"""
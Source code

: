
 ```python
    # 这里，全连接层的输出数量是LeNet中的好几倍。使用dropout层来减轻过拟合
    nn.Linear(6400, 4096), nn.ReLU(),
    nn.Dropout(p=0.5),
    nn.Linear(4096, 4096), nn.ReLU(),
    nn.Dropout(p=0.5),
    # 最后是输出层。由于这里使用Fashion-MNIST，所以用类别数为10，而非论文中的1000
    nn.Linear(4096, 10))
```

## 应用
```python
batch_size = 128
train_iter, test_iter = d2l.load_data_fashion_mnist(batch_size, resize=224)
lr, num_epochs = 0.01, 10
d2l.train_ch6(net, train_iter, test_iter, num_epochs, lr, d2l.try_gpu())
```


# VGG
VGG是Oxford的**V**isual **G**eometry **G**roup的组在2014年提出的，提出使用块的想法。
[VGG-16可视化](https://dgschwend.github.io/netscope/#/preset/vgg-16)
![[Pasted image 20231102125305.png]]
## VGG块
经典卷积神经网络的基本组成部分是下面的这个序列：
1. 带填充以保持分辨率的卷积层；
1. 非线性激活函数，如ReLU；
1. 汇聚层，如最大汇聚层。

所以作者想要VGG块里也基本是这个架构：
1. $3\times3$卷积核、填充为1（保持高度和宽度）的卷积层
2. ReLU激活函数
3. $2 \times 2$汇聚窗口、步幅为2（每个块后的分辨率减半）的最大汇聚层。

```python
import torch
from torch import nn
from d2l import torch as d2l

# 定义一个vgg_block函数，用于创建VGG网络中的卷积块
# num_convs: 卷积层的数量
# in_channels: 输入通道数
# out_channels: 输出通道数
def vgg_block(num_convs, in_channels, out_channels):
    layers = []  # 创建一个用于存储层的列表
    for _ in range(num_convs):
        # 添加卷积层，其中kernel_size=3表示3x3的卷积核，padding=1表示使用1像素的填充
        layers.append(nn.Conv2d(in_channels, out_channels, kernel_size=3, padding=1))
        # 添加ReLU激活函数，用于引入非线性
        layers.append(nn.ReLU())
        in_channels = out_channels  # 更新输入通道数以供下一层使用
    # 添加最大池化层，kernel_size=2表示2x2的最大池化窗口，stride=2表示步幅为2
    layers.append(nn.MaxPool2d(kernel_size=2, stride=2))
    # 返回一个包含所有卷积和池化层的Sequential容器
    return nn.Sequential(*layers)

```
"""
**Work to be completed**
Only lines of the material that contain the word "import" belong in the answer; copy each one.

**Exercise solution**
import torch
from torch import nn
from d2l import torch as d2l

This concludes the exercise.